-- Information provided --
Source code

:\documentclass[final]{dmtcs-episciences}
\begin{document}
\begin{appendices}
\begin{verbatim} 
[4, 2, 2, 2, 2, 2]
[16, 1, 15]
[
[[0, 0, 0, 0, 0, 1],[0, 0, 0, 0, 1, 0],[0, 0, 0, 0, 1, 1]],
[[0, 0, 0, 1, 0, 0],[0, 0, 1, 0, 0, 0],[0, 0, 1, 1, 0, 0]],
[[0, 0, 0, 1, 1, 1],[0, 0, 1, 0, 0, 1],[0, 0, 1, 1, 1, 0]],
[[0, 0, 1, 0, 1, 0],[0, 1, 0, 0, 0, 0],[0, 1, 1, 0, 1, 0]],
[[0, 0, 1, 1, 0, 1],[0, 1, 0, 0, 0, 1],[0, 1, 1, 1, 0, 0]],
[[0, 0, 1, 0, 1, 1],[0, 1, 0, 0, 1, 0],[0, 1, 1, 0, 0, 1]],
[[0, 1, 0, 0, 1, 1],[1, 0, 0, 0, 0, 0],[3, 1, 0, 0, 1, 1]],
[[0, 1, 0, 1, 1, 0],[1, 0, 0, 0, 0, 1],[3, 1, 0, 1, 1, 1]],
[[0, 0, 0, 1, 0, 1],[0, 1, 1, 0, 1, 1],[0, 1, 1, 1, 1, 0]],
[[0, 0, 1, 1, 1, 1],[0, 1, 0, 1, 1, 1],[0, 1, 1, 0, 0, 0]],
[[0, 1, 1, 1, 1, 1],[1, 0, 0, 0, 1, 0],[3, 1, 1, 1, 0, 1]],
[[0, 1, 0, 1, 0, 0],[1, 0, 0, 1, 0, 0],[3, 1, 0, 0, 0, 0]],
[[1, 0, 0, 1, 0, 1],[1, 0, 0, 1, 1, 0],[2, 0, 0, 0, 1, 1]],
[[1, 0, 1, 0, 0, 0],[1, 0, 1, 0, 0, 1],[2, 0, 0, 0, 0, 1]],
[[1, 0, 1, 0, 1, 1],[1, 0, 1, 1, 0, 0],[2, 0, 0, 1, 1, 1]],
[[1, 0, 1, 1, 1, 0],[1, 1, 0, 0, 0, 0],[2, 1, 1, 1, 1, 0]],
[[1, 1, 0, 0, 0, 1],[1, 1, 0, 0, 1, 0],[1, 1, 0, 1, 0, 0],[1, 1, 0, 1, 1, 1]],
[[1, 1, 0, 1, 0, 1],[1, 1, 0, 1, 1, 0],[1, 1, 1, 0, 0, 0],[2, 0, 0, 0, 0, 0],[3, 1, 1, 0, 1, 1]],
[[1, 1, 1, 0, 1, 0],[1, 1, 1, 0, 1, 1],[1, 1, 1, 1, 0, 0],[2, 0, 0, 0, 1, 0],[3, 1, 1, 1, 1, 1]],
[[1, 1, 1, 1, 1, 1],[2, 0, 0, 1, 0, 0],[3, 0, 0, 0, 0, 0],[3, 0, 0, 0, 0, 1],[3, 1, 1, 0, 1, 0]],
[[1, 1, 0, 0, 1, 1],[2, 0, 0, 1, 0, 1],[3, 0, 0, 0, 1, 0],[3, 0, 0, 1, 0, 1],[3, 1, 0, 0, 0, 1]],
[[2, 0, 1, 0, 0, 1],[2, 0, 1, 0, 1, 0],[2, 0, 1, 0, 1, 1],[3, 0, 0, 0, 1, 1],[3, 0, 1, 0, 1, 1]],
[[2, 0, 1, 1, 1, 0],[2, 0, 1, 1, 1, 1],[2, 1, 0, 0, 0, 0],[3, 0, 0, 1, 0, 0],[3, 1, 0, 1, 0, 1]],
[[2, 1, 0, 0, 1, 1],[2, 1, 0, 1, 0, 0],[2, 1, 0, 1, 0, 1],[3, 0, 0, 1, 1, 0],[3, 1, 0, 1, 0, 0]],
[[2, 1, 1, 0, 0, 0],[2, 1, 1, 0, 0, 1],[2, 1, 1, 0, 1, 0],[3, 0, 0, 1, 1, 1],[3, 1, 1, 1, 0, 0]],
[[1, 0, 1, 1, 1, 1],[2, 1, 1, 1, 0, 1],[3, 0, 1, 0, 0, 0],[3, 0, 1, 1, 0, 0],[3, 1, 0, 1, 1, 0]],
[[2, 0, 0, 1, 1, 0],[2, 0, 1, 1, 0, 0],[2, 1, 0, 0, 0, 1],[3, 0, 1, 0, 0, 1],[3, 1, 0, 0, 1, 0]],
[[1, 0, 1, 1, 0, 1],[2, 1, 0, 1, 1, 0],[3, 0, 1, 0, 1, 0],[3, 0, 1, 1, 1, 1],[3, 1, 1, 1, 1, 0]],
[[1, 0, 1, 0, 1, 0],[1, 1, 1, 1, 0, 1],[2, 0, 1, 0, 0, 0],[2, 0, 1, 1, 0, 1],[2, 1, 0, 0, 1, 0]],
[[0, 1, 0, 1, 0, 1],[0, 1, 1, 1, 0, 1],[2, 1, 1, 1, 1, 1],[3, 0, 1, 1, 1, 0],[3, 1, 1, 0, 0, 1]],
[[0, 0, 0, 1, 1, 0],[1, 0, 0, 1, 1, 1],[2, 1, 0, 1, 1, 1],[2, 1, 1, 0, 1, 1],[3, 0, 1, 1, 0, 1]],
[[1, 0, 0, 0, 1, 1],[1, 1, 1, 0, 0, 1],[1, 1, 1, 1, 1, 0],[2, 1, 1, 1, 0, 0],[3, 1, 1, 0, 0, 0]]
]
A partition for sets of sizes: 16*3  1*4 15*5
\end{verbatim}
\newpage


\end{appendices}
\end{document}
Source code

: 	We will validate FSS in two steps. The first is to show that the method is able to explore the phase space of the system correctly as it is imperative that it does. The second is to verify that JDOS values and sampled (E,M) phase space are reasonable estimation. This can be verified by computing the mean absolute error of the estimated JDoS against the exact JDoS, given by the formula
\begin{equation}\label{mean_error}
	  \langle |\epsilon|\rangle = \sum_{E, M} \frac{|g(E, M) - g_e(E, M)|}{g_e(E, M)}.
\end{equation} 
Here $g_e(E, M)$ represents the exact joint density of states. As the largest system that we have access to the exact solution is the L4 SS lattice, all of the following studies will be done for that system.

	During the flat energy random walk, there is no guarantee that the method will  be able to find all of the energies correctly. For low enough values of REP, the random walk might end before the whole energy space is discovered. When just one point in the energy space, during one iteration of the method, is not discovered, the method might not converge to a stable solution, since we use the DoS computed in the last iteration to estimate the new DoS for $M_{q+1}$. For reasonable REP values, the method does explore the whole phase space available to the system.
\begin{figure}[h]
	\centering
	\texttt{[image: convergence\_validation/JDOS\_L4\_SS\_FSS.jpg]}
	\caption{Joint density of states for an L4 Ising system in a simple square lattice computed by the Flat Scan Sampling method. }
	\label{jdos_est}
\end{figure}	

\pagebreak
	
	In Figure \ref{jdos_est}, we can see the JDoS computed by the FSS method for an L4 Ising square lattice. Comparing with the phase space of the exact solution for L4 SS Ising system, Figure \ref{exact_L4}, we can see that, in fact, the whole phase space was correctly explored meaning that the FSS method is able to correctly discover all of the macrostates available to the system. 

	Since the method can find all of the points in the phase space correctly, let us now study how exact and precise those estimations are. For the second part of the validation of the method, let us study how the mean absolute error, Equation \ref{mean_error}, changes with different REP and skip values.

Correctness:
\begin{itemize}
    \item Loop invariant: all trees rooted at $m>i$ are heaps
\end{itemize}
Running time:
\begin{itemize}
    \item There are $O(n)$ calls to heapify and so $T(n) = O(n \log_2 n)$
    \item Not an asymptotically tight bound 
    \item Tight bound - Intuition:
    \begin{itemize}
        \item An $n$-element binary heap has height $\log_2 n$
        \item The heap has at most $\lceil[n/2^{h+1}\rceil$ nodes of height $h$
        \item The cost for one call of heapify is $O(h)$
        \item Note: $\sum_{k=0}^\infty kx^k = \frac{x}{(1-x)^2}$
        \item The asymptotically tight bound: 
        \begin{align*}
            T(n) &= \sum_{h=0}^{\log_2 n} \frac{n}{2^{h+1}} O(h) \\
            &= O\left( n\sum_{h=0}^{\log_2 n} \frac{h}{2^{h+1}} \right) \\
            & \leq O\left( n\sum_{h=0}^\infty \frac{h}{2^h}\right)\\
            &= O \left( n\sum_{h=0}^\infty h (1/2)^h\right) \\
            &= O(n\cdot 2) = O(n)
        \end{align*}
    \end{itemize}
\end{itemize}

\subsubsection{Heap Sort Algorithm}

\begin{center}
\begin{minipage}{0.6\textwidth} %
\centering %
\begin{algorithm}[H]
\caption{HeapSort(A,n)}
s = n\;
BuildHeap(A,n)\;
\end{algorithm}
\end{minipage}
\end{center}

-- What to work on --
When the line containing "h (1/2)^h\right) \\" is reached, return it and every later line through the end of the listing above, unaltered and alone.

-- Answer to this problem --
            &= O \left( n\sum_{h=0}^\infty h (1/2)^h\right) \\
            &= O(n\cdot 2) = O(n)
        \end{align*}
    \end{itemize}
\end{itemize}

\subsubsection{Heap Sort Algorithm}

\begin{center}
\begin{minipage}{0.6\textwidth} %
\centering %
\begin{algorithm}[H]
\caption{HeapSort(A,n)}
s = n\;
BuildHeap(A,n)\;
\end{algorithm}
\end{minipage}
\end{center}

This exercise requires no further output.